Why is it difficult?
It is easier to speak than to listen because from the time we were infants, we felt the pressure to use a “spoken” language to indicate normal development. Parents become anxious when their infants take too long to utter the first word. In retrospect, you would realize that major portions of your childhood were spent in trying to acquire more words to string them together to make phrases and sentences.
Although listening played a significant role in the development of our spoken language skill(s), it was directly aimed at acquiring the language. We didn’t listen so that we could understand someone else’s message(s). We listened solely because we wanted to imitate and use the words or phrases or sentences in our own speech. Hence, while we got a lot of training in correctly speaking a language, we were not necessarily taught how to listen with the intention to understand a speaker’s message(s).
Importance of listening
Inability to listen effectively causes individuals, groups, and institutions great losses. Subsequently, ineffective listening leads to relationship break down – between parents and their children, teachers and their students, administrators and their teachers. When people don’t listen to each other, their responses seem insensitive to the needs and aspiration of others. This is misunderstood for selfishness, leading to one or both parties feeling offended and becoming defensive. Naturally, a fight or flight response pattern is triggered in this situation and no decent conversation can transpire thereafter.
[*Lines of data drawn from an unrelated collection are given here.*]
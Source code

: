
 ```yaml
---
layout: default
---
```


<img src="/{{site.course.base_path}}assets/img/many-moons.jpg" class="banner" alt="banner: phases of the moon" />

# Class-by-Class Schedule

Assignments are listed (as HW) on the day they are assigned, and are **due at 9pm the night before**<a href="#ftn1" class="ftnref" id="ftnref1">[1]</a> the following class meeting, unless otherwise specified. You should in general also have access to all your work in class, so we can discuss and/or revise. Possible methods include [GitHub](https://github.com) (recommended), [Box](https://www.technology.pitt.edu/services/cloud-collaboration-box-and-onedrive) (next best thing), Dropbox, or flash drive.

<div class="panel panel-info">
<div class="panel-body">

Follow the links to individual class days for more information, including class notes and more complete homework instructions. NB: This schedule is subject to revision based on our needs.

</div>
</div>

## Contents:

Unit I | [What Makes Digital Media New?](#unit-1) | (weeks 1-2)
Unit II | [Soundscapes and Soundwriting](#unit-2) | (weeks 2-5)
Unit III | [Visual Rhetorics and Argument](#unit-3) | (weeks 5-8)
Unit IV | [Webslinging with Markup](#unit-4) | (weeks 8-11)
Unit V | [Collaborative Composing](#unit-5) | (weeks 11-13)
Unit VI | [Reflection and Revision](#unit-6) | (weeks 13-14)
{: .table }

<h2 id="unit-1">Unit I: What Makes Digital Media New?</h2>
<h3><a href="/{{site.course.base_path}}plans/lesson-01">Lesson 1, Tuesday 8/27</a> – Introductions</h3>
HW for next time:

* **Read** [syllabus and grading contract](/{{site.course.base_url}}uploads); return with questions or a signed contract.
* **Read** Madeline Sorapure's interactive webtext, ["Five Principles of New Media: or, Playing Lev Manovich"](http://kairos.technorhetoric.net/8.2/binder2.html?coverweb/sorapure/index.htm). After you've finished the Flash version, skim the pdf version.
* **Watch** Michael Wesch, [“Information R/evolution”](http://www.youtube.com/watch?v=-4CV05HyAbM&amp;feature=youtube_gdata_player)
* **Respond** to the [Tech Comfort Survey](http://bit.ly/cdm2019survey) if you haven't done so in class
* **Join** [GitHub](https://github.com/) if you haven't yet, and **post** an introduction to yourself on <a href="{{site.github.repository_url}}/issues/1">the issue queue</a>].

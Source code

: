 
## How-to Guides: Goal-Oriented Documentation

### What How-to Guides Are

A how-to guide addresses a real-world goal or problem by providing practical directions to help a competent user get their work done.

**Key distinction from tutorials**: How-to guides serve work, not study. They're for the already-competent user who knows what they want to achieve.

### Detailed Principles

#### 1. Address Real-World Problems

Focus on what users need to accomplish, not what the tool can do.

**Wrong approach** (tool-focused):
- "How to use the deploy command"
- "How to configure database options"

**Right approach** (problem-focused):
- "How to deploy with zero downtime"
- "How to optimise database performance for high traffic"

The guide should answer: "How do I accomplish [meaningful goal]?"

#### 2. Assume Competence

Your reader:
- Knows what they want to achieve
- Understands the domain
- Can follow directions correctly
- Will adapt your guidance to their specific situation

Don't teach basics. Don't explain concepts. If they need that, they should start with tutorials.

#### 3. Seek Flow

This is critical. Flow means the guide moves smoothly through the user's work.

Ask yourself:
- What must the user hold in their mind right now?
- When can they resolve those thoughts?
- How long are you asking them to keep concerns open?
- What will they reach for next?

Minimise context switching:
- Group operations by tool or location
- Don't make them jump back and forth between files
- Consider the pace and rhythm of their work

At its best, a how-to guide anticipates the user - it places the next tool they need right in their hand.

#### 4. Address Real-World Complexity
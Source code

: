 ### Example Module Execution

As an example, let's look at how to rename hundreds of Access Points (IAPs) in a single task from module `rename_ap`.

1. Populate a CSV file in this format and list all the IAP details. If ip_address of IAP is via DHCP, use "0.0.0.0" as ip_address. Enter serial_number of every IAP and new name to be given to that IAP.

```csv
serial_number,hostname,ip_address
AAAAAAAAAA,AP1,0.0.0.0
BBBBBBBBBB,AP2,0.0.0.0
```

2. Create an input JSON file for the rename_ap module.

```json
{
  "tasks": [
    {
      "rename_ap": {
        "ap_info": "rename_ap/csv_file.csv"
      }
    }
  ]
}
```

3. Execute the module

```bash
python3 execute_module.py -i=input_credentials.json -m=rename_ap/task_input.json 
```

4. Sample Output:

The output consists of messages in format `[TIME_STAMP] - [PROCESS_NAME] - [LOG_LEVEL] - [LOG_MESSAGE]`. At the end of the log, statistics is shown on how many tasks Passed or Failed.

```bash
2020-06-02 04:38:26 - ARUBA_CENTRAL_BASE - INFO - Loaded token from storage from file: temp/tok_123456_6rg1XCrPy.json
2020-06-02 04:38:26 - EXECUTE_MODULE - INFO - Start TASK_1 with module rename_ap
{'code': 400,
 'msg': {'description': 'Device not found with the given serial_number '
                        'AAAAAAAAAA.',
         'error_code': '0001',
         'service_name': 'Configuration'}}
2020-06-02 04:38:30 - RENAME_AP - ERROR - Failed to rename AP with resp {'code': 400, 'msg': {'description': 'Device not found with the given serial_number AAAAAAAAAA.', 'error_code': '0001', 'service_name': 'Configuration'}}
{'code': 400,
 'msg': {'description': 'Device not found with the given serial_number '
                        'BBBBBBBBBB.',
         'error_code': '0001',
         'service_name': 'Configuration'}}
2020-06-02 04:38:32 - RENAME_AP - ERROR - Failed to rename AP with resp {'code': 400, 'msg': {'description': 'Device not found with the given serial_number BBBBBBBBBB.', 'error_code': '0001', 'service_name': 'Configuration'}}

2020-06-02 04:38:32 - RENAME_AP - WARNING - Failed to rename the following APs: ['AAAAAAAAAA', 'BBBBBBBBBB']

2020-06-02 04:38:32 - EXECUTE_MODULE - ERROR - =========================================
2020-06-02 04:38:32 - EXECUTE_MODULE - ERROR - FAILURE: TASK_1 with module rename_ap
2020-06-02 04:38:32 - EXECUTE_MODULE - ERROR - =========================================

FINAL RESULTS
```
In the classroom setting, teachers who listen to students not only assure them of their attention, but also allow themselves opportunities to truly understand what students are experiencing. School administrators who listen to their teachers motivate the staff to be initiative, creative, and committed. In both cases, the ones who are listened to feel appreciated, valued, and become willing to perform better.
Teachers and school administrators who seek to forge a positive relationship with their constituencies must learn to listen. They should listen to understand, and not just to respond to what is being told. Listening to understand requires that teachers, first and foremost, do more listening than talking. Secondly, they need to decode the feelings contained in what is said, along with deciphering facts or ideas. Thirdly, a good listener would do his best to view the contents of the messages from a speaker’s frame of reference. For this to happen successfully, one must listen to the whole story without disrupting the speaker. Fourthly, listening to understand entails restating and clarifying what the other has said. This is not the same as asking questions or telling what the listener feels, believes, or wants. Last but not the least, a good listener responds to the speaker with acceptance and empathy, not with indifference, cold objectivity, or fake concern.